The problem
The answer must consist solely of the lines from the opening line of the entries through the line with "### Segurança", transcribed exactly and without any pictures.

(Saved entries)
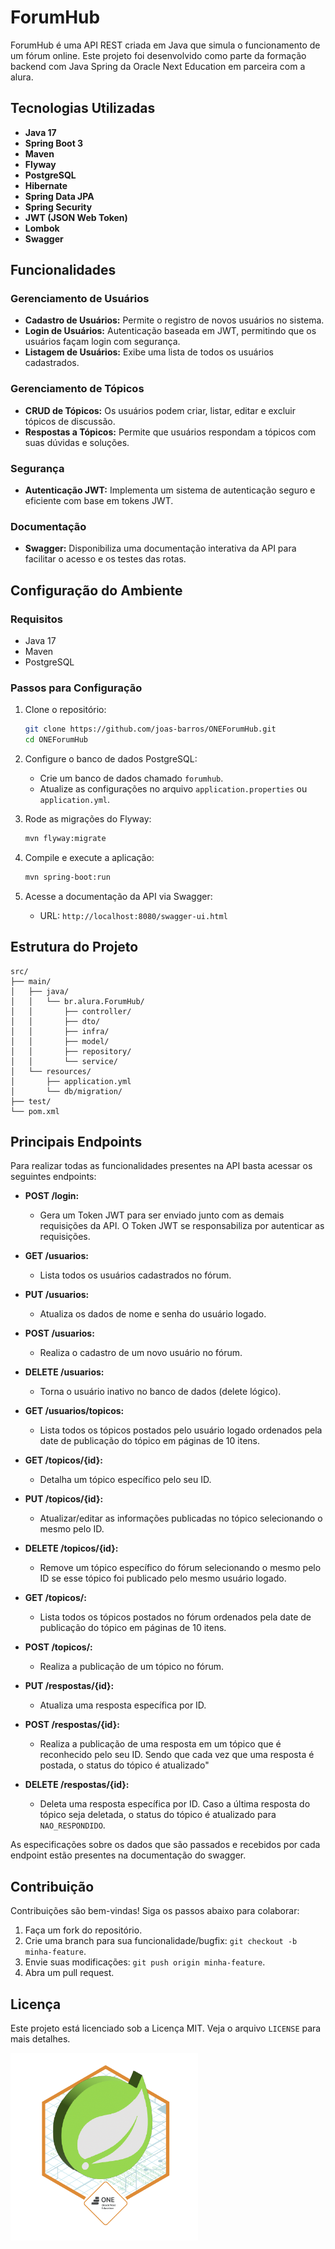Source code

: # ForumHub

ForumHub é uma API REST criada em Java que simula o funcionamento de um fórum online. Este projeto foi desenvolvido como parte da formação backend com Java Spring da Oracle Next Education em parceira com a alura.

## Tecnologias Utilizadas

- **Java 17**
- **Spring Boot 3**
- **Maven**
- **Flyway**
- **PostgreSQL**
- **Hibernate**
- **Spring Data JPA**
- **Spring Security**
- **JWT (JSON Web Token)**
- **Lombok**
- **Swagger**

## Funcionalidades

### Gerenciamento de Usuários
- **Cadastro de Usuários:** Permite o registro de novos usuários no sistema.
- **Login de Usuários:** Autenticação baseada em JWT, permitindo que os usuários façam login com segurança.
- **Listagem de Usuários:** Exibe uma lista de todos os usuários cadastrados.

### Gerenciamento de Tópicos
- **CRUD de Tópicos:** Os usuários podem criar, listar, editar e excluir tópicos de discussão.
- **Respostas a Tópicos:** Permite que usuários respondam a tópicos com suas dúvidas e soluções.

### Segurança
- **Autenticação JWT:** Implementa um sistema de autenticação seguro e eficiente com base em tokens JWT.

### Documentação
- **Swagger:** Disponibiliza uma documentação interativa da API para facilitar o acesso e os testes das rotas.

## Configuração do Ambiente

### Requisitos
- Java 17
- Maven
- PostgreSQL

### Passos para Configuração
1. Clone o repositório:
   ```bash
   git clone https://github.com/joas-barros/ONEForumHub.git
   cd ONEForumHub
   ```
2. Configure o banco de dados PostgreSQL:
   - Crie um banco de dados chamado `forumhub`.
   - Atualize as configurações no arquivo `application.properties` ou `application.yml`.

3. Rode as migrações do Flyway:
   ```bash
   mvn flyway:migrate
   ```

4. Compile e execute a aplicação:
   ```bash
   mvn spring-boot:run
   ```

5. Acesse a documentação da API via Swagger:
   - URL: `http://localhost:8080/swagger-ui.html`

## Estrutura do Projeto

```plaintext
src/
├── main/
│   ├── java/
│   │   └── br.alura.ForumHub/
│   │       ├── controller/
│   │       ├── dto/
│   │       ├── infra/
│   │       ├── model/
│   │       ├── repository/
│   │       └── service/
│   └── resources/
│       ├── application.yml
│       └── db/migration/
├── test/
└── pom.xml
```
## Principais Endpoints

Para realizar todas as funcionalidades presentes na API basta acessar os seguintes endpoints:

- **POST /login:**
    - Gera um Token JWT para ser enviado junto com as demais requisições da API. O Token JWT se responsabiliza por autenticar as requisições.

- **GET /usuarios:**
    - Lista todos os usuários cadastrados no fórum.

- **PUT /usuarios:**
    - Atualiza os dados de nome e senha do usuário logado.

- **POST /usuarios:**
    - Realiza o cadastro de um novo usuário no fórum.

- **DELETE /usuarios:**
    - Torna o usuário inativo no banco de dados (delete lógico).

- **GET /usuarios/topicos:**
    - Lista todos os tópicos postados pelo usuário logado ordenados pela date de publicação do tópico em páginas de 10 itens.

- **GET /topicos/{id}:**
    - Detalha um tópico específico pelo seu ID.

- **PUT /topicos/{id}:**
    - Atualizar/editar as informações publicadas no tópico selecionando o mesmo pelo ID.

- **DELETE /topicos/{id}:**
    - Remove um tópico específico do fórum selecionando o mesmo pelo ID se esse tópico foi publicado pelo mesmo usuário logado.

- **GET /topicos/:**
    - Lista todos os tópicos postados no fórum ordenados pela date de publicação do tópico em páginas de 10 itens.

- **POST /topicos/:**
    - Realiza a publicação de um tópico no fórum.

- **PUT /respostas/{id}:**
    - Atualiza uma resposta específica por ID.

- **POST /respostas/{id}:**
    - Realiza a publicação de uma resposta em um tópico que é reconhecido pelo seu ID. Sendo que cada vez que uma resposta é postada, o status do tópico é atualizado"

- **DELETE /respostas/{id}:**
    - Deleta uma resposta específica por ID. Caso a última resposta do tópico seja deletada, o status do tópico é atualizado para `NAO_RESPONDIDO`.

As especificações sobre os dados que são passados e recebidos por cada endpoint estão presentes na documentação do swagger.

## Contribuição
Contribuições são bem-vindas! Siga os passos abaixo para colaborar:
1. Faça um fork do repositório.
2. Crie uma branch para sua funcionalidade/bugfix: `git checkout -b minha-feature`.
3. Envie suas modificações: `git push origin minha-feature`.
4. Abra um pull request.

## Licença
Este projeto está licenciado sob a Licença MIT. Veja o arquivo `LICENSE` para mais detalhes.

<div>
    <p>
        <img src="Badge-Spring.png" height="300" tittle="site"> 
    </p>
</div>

Written solution
Source code

: # ForumHub

ForumHub é uma API REST criada em Java que simula o funcionamento de um fórum online. Este projeto foi desenvolvido como parte da formação backend com Java Spring da Oracle Next Education em parceira com a alura.

## Tecnologias Utilizadas

- **Java 17**
- **Spring Boot 3**
- **Maven**
- **Flyway**
- **PostgreSQL**
- **Hibernate**
- **Spring Data JPA**
- **Spring Security**
- **JWT (JSON Web Token)**
- **Lombok**
- **Swagger**

## Funcionalidades

### Gerenciamento de Usuários
- **Cadastro de Usuários:** Permite o registro de novos usuários no sistema.
- **Login de Usuários:** Autenticação baseada em JWT, permitindo que os usuários façam login com segurança.
- **Listagem de Usuários:** Exibe uma lista de todos os usuários cadastrados.

### Gerenciamento de Tópicos
- **CRUD de Tópicos:** Os usuários podem criar, listar, editar e excluir tópicos de discussão.
- **Respostas a Tópicos:** Permite que usuários respondam a tópicos com suas dúvidas e soluções.

### Segurança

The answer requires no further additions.